Pictures paired with source code
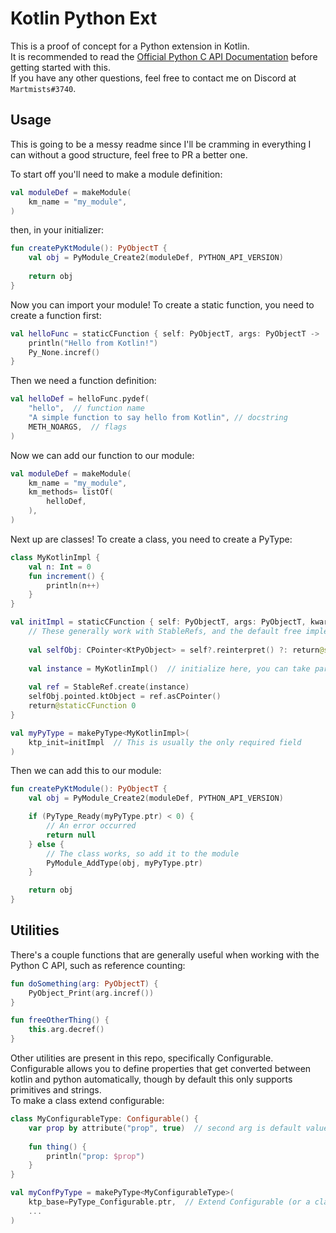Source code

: # Kotlin Python Ext

This is a proof of concept for a Python extension in Kotlin.    
It is recommended to read the [Official Python C API Documentation](https://docs.python.org/3/c-api/index.html) before getting started with this.    
If you have any other questions, feel free to contact me on Discord at `Martmists#3740`.

## Usage

This is going to be a messy readme since I'll be cramming in everything I can without a good structure, feel free to PR a better one.

To start off you'll need to make a module definition:
```kotlin
val moduleDef = makeModule(
    km_name = "my_module",
)
```
then, in your initializer:
```kotlin
fun createPyKtModule(): PyObjectT {
    val obj = PyModule_Create2(moduleDef, PYTHON_API_VERSION)
    
    return obj
}
```
Now you can import your module!
To create a static function, you need to create a function first:
```kotlin
val helloFunc = staticCFunction { self: PyObjectT, args: PyObjectT ->
    println("Hello from Kotlin!")
    Py_None.incref()
}
```
Then we need a function definition:
```kotlin
val helloDef = helloFunc.pydef(
    "hello",  // function name
    "A simple function to say hello from Kotlin", // docstring
    METH_NOARGS,  // flags
)
```
Now we can add our function to our module:
```kotlin
val moduleDef = makeModule(
    km_name = "my_module",
    km_methods= listOf(
        helloDef,
    ),
)
```

Next up are classes! To create a class, you need to create a PyType:
```kotlin
class MyKotlinImpl {
    val n: Int = 0
    fun increment() {
        println(n++)
    }
}

val initImpl = staticCFunction { self: PyObjectT, args: PyObjectT, kwargs: PyObjectT ->
    // These generally work with StableRefs, and the default free implementation takes care of these.
    
    val selfObj: CPointer<KtPyObject> = self?.reinterpret() ?: return@staticCFunction -1
    
    val instance = MyKotlinImpl()  // initialize here, you can take parameters from args/kwargs using python C API if needed
    
    val ref = StableRef.create(instance)
    selfObj.pointed.ktObject = ref.asCPointer()
    return@staticCFunction 0
}

val myPyType = makePyType<MyKotlinImpl>(
    ktp_init=initImpl  // This is usually the only required field
)
```

Then we can add this to our module:
```kotlin
fun createPyKtModule(): PyObjectT {
    val obj = PyModule_Create2(moduleDef, PYTHON_API_VERSION)

    if (PyType_Ready(myPyType.ptr) < 0) {
        // An error occurred
        return null
    } else {
        // The class works, so add it to the module
        PyModule_AddType(obj, myPyType.ptr)
    }

    return obj
}
```

## Utilities

There's a couple functions that are generally useful when working with the Python C API, such as reference counting:

```kotlin
fun doSomething(arg: PyObjectT) {
    PyObject_Print(arg.incref())
}

fun freeOtherThing() {
    this.arg.decref()
}
```

Other utilities are present in this repo, specifically Configurable.    
Configurable allows you to define properties that get converted between kotlin and python automatically, though by default this only supports primitives and strings.    
To make a class extend configurable:
```kotlin
class MyConfigurableType: Configurable() {
    var prop by attribute("prop", true)  // second arg is default value, avoid nulls!
    
    fun thing() {
        println("prop: $prop")
    }
}

val myConfPyType = makePyType<MyConfigurableType>(
    ktp_base=PyType_Configurable.ptr,  // Extend Configurable (or a class that extends Configurable)
    ...
)
```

__Activity__. Write out each line exactly, starting with the line that contains "To make a class" and stopping after the last line of the data.

__Exercise answer__.
To make a class extend configurable:
```kotlin
class MyConfigurableType: Configurable() {
    var prop by attribute("prop", true)  // second arg is default value, avoid nulls!
    
    fun thing() {
        println("prop: $prop")
    }
}

val myConfPyType = makePyType<MyConfigurableType>(
    ktp_base=PyType_Configurable.ptr,  // Extend Configurable (or a class that extends Configurable)
    ...
)
```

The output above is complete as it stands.